After contemplating the recent Vancouver Sun article regarding the decline in scholarly reading caused by electronic overload, and in recognition of the fact that e-mail behaviour is the No. 1 culprit for creating workplace anxiety, I have listed a few simple steps to lessen the anxiety that comes from being (and being perceived as) continuously “plugged in.”

These steps, in part, retrieve actions that were once taken with snail-mail, and are an attempt to lessen today’s acculturation to the instantaneity of electronic mail.

1. Choose a time for e-mail activity. Select a reasonable time of day to read and respond to e-mail and decide on the amount of time you wish to dedicate to this task (e.g. 7 a.m.-9 a.m.)

2. Save responses to draft.

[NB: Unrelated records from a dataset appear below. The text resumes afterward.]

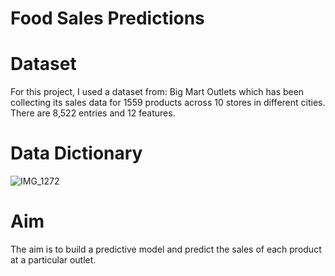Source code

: # Food Sales Predictions


# Dataset

For this project, I used a dataset from: Big Mart Outlets which has been collecting its sales data for 1559 products across 10 stores in different cities. There are 8,522 entries and 12 features.

# Data Dictionary


![IMG_1272](https://user-images.githubusercontent.com/55922514/138436055-5720c4ec-0e57-4b75-abfe-d623b6aa542a.jpg)



# Aim
The aim is to build a predictive model and predict the sales of each product at a particular outlet.



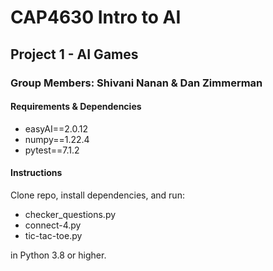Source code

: # CAP4630 Intro to AI
## Project 1 - AI Games
### Group Members: Shivani Nanan & Dan Zimmerman 


#### Requirements & Dependencies
- easyAI==2.0.12
- numpy==1.22.4
- pytest==7.1.2


#### Instructions
Clone repo, install dependencies, and run:

- checker_questions.py
- connect-4.py
- tic-tac-toe.py 


in Python 3.8 or higher.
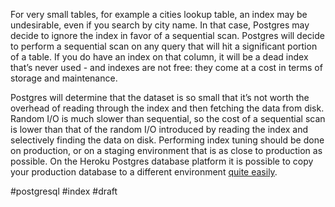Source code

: For very small tables, for example a cities lookup table, an index may be undesirable, even if you search by city name. In that case, Postgres may decide to ignore the index in favor of a sequential scan. Postgres will decide to perform a sequential scan on any query that will hit a significant portion of a table. If you do have an index on that column, it will be a dead index that’s never used - and indexes are not free: they come at a cost in terms of storage and maintenance.

Postgres will determine that the dataset is so small that it’s not worth the overhead of reading through the index and then fetching the data from disk. Random I/O is much slower than sequential, so the cost of a sequential scan is lower than that of the random I/O introduced by reading the index and selectively finding the data on disk. Performing index tuning should be done on production, or on a staging environment that is as close to production as possible. On the Heroku Postgres database platform it is possible to copy your production database to a different environment [quite easily](https://devcenter.heroku.com/articles/heroku-postgres-import-export#export).

#postgresql #index 
#draft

If your time for responding does not fit in during reasonable hours, to avoid filling your colleague’s mailboxes at any hour, save your e-mail in the “draft” folder to be sent the following morning during working hours. This has the added bonus of reviewing responses that may not read right.

3. Limit your e-mails to essential information. Lengthy, fervent thoughts can be saved for the face-to-face human contact usually reserved for meetings either during working hours or over coffee, lunch, or dinner. (Romantic long-distance relationships included.)

4. Be efficient. Write salient points and separate ideas into new paragraphs to allow the reader to scan the e-mail quickly. This allows the reader to prioritize items, i.e. when to respond, and what to respond to (important points vs. interesting points.)

5. Avoid sending urgent e-mails. Matters that require immediate attention are probably best handled in person or over the telephone. This entails fighting the urge to use the “urgent” priority button.

6. Avoid multi-tasking online. Try not to interweave e-mail activity with other online tasks as you will find yourself doubling the time spent on doing each inefficiently.

If you take these steps, but your colleagues do not, you may always smile sweetly when asked, “Did you get my e-mail?” and respond according to step 1, “I don’t check e-mail after 9 a.m.”

I hope these ideas lend themselves to developing your own approach to limiting electronic activities so that you can retrieve the wonderful world of “slow.”

Anne-Marie LaMonde is a doctoral student in the faculty of education at UBC.